Task inputs.
Segment Open

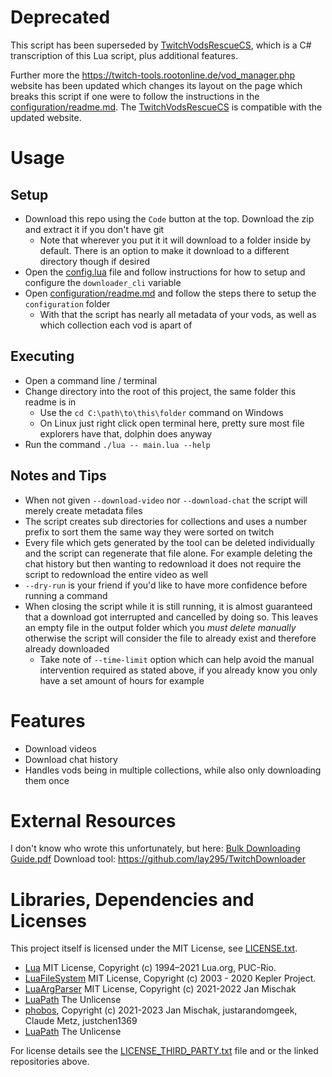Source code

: 
# Deprecated

This script has been superseded by [TwitchVodsRescueCS](https://github.com/JanSharp/TwitchVodsRescueCS), which is a C# transcription of this Lua script, plus additional features.

Further more the https://twitch-tools.rootonline.de/vod_manager.php website has been updated which changes its layout on the page which breaks this script if one were to follow the instructions in the [configuration/readme.md](configuration/readme.md). The [TwitchVodsRescueCS](https://github.com/JanSharp/TwitchVodsRescueCS) is compatible with the updated website.

# Usage

## Setup

- Download this repo using the `Code` button at the top. Download the zip and extract it if you don't have git
  - Note that wherever you put it it will download to a folder inside by default. There is an option to make it download to a different directory though if desired
- Open the [config.lua](config.lua) file and follow instructions for how to setup and configure the `downloader_cli` variable
- Open [configuration/readme.md](configuration/readme.md) and follow the steps there to setup the `configuration` folder
  - With that the script has nearly all metadata of your vods, as well as which collection each vod is apart of

## Executing

- Open a command line / terminal
- Change directory into the root of this project, the same folder this readme is in
  - Use the `cd C:\path\to\this\folder` command on Windows
  - On Linux just right click open terminal here, pretty sure most file explorers have that, dolphin does anyway
- Run the command `./lua -- main.lua --help`

## Notes and Tips

- When not given `--download-video` nor `--download-chat` the script will merely create metadata files
- The script creates sub directories for collections and uses a number prefix to sort them the same way they were sorted on twitch
- Every file which gets generated by the tool can be deleted individually and the script can regenerate that file alone. For example deleting the chat history but then wanting to redownload it does not require the script to redownload the entire video as well
- `--dry-run` is your friend if you'd like to have more confidence before running a command
- When closing the script while it is still running, it is almost guaranteed that a download got interrupted and cancelled by doing so. This leaves an empty file in the output folder which you _must delete manually_ otherwise the script will consider the file to already exist and therefore already downloaded
  - Take note of `--time-limit` option which can help avoid the manual intervention required as stated above, if you already know you only have a set amount of hours for example

# Features

- Download videos
- Download chat history
- Handles vods being in multiple collections, while also only downloading them once

# External Resources

I don't know who wrote this unfortunately, but here: [Bulk Downloading Guide.pdf](<Bulk Downloading Guide.pdf>)
Download tool: https://github.com/lay295/TwitchDownloader

# Libraries, Dependencies and Licenses

This project itself is licensed under the MIT License, see [LICENSE.txt](LICENSE.txt).

<!-- cSpell:ignore Mischak, justarandomgeek, justchen1369 -->

- [Lua](https://www.lua.org/home.html) MIT License, Copyright (c) 1994–2021 Lua.org, PUC-Rio.
- [LuaFileSystem](https://keplerproject.github.io/luafilesystem/) MIT License, Copyright (c) 2003 - 2020 Kepler Project.
- [LuaArgParser](https://github.com/JanSharp/LuaArgParser) MIT License, Copyright (c) 2021-2022 Jan Mischak
- [LuaPath](https://github.com/JanSharp/LuaPath) The Unlicense
- [phobos](https://github.com/JanSharp/phobos), Copyright (c) 2021-2023 Jan Mischak, justarandomgeek, Claude Metz, justchen1369
- [LuaPath](https://github.com/JanSharp/LuaPath) The Unlicense

For license details see the [LICENSE_THIRD_PARTY.txt](LICENSE_THIRD_PARTY.txt) file and or the linked repositories above.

Segment Closed

Assignment. What is needed is an exact reproduction of the data, pictures excluded.

Output below.
Source code

: 
# Deprecated

This script has been superseded by [TwitchVodsRescueCS](https://github.com/JanSharp/TwitchVodsRescueCS), which is a C# transcription of this Lua script, plus additional features.

Further more the https://twitch-tools.rootonline.de/vod_manager.php website has been updated which changes its layout on the page which breaks this script if one were to follow the instructions in the [configuration/readme.md](configuration/readme.md). The [TwitchVodsRescueCS](https://github.com/JanSharp/TwitchVodsRescueCS) is compatible with the updated website.

# Usage

## Setup

- Download this repo using the `Code` button at the top. Download the zip and extract it if you don't have git
  - Note that wherever you put it it will download to a folder inside by default. There is an option to make it download to a different directory though if desired
- Open the [config.lua](config.lua) file and follow instructions for how to setup and configure the `downloader_cli` variable
- Open [configuration/readme.md](configuration/readme.md) and follow the steps there to setup the `configuration` folder
  - With that the script has nearly all metadata of your vods, as well as which collection each vod is apart of

## Executing

- Open a command line / terminal
- Change directory into the root of this project, the same folder this readme is in
  - Use the `cd C:\path\to\this\folder` command on Windows
  - On Linux just right click open terminal here, pretty sure most file explorers have that, dolphin does anyway
- Run the command `./lua -- main.lua --help`

## Notes and Tips

- When not given `--download-video` nor `--download-chat` the script will merely create metadata files
- The script creates sub directories for collections and uses a number prefix to sort them the same way they were sorted on twitch
- Every file which gets generated by the tool can be deleted individually and the script can regenerate that file alone. For example deleting the chat history but then wanting to redownload it does not require the script to redownload the entire video as well
- `--dry-run` is your friend if you'd like to have more confidence before running a command
- When closing the script while it is still running, it is almost guaranteed that a download got interrupted and cancelled by doing so. This leaves an empty file in the output folder which you _must delete manually_ otherwise the script will consider the file to already exist and therefore already downloaded
  - Take note of `--time-limit` option which can help avoid the manual intervention required as stated above, if you already know you only have a set amount of hours for example

# Features

- Download videos
- Download chat history
- Handles vods being in multiple collections, while also only downloading them once

# External Resources

I don't know who wrote this unfortunately, but here: [Bulk Downloading Guide.pdf](<Bulk Downloading Guide.pdf>)
Download tool: https://github.com/lay295/TwitchDownloader

# Libraries, Dependencies and Licenses

This project itself is licensed under the MIT License, see [LICENSE.txt](LICENSE.txt).

<!-- cSpell:ignore Mischak, justarandomgeek, justchen1369 -->

- [Lua](https://www.lua.org/home.html) MIT License, Copyright (c) 1994–2021 Lua.org, PUC-Rio.
- [LuaFileSystem](https://keplerproject.github.io/luafilesystem/) MIT License, Copyright (c) 2003 - 2020 Kepler Project.
- [LuaArgParser](https://github.com/JanSharp/LuaArgParser) MIT License, Copyright (c) 2021-2022 Jan Mischak
- [LuaPath](https://github.com/JanSharp/LuaPath) The Unlicense
- [phobos](https://github.com/JanSharp/phobos), Copyright (c) 2021-2023 Jan Mischak, justarandomgeek, Claude Metz, justchen1369
- [LuaPath](https://github.com/JanSharp/LuaPath) The Unlicense

For license details see the [LICENSE_THIRD_PARTY.txt](LICENSE_THIRD_PARTY.txt) file and or the linked repositories above.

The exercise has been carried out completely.